- _Exercise objective_:
When you reach the line containing "- 仓颉生于炎帝神农氏政权帝承二十六年（乙亥，前 4666" in the entries below, start writing out each line exactly, and stop after the line containing "- 史书明明白白地告诉人们：仓颉是天生的神童，他生而知之，所以才发明了文字。".

═════ Extracted information

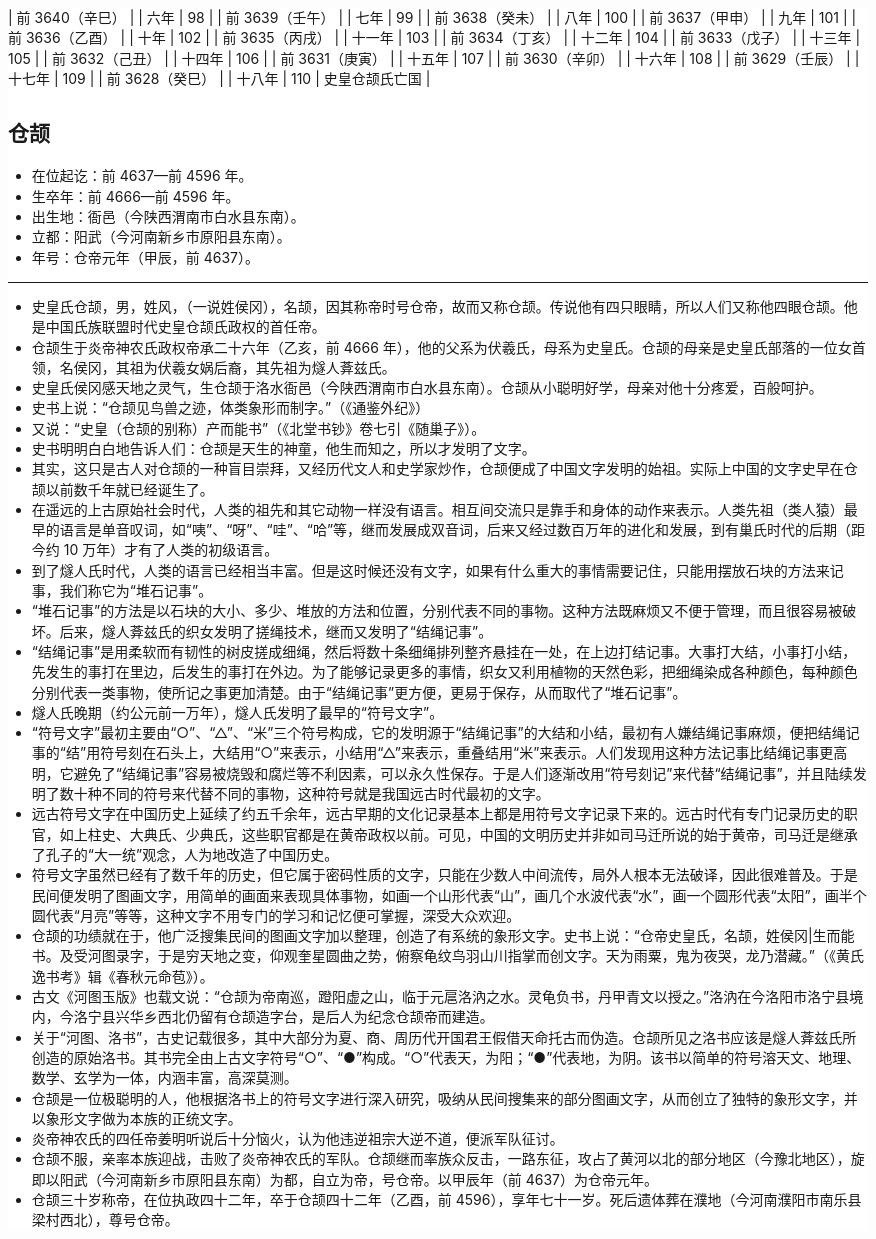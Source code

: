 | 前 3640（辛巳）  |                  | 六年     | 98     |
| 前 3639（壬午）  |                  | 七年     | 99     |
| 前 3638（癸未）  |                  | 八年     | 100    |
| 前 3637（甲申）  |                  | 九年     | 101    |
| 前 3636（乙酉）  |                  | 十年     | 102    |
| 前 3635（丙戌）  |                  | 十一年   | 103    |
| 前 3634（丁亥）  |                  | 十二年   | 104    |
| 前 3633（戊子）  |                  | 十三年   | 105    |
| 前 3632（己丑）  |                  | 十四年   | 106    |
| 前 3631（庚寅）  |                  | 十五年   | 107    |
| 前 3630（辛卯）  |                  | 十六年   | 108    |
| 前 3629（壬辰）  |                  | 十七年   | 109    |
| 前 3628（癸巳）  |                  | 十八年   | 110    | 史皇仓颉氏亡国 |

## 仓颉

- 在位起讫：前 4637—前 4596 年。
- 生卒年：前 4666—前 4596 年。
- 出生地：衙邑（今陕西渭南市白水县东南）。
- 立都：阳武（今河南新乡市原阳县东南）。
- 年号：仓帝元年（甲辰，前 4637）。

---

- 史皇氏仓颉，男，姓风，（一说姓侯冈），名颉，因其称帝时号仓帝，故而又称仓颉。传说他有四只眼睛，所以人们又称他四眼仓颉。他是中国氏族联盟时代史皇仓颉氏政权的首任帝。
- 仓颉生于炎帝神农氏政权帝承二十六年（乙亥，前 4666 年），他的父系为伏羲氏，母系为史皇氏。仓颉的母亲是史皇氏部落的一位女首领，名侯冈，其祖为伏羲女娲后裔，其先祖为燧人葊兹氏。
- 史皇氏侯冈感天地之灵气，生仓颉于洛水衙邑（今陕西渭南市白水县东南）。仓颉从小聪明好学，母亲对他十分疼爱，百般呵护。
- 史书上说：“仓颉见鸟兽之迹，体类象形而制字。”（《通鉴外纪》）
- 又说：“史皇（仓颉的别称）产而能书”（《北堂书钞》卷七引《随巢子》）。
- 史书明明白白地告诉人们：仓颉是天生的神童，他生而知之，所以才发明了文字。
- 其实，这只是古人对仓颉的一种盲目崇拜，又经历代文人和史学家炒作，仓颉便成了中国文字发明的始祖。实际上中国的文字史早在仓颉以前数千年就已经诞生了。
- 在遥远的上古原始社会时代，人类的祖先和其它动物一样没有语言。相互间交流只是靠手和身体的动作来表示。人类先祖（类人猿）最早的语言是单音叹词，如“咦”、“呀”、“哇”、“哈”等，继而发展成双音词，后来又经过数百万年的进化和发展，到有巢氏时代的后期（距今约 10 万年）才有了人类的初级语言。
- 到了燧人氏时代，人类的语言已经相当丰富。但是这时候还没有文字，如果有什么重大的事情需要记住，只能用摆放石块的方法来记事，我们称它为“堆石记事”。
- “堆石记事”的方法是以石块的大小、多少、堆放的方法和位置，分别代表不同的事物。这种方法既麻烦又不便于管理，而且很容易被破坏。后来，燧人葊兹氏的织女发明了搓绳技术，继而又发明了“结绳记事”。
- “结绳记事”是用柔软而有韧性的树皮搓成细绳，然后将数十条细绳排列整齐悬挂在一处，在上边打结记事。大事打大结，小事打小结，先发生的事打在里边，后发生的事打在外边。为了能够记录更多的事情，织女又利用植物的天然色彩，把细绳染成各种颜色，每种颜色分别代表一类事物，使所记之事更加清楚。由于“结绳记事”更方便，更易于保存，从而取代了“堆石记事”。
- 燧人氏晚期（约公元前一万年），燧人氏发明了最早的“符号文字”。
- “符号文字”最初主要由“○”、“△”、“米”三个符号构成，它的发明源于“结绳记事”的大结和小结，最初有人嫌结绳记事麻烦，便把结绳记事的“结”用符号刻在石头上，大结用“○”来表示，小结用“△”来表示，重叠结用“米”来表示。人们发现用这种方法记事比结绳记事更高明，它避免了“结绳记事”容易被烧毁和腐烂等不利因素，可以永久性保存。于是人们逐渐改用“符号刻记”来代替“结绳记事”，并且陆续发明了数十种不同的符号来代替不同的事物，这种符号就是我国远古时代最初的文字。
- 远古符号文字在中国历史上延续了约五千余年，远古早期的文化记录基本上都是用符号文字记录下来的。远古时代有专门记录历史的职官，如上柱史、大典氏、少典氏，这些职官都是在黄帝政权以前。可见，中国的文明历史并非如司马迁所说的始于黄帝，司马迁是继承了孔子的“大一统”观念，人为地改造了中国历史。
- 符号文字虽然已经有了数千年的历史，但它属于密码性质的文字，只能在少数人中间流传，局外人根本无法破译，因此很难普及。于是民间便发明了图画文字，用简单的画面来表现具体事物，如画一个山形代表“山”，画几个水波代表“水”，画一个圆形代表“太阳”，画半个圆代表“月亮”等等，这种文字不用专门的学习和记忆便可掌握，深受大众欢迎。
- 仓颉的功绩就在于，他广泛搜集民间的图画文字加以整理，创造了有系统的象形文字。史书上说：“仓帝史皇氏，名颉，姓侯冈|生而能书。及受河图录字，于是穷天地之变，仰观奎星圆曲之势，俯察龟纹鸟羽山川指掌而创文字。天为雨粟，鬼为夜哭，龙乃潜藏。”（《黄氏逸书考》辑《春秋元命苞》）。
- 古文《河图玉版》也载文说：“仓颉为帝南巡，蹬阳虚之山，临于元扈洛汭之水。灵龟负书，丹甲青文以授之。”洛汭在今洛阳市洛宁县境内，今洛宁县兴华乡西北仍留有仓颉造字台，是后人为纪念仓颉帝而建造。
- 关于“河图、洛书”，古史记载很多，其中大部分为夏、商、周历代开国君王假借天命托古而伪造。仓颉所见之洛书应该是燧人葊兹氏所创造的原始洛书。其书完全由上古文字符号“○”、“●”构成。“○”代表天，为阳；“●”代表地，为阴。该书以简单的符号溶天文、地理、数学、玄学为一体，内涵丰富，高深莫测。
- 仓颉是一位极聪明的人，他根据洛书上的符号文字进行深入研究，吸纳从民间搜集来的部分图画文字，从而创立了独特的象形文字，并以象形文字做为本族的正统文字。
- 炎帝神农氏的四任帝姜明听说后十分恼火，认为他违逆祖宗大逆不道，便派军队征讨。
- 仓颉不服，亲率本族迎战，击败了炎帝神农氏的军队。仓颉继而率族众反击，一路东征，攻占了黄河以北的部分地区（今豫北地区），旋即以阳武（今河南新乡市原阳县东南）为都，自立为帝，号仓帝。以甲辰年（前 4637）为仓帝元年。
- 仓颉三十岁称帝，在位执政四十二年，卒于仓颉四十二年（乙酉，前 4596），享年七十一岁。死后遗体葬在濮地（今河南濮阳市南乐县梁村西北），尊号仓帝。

══════════
═════ Extracted information

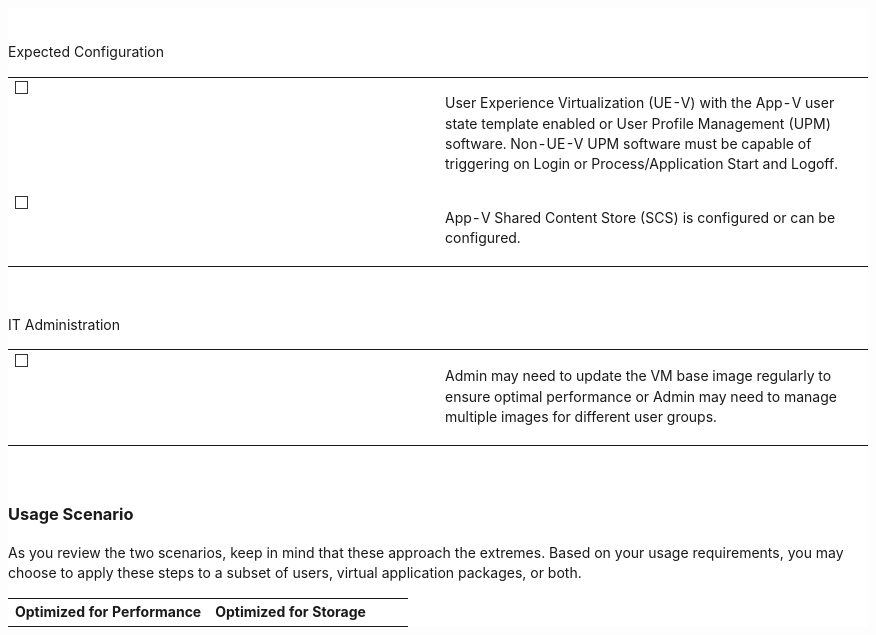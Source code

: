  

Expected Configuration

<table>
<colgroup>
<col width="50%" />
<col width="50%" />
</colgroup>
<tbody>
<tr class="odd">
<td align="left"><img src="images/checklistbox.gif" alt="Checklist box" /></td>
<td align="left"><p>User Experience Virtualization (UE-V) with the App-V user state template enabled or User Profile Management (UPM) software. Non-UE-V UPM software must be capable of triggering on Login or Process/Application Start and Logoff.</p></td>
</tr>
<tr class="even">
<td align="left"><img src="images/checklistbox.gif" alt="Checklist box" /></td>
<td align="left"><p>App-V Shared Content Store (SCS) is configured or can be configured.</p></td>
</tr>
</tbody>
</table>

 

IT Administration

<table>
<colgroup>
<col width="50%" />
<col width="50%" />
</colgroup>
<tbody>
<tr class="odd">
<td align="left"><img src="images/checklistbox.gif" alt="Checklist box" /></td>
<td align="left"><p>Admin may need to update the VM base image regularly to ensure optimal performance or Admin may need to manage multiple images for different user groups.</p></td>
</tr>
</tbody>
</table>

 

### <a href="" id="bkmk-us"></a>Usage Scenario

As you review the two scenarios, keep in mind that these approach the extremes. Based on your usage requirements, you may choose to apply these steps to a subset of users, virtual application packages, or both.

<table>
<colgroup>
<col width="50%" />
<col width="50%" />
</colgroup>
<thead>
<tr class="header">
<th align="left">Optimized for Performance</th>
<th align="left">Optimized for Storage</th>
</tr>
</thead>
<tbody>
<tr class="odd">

══════════

- _Solution for this exercise_:
- 仓颉生于炎帝神农氏政权帝承二十六年（乙亥，前 4666 年），他的父系为伏羲氏，母系为史皇氏。仓颉的母亲是史皇氏部落的一位女首领，名侯冈，其祖为伏羲女娲后裔，其先祖为燧人葊兹氏。
- 史皇氏侯冈感天地之灵气，生仓颉于洛水衙邑（今陕西渭南市白水县东南）。仓颉从小聪明好学，母亲对他十分疼爱，百般呵护。
- 史书上说：“仓颉见鸟兽之迹，体类象形而制字。”（《通鉴外纪》）
- 又说：“史皇（仓颉的别称）产而能书”（《北堂书钞》卷七引《随巢子》）。
- 史书明明白白地告诉人们：仓颉是天生的神童，他生而知之，所以才发明了文字。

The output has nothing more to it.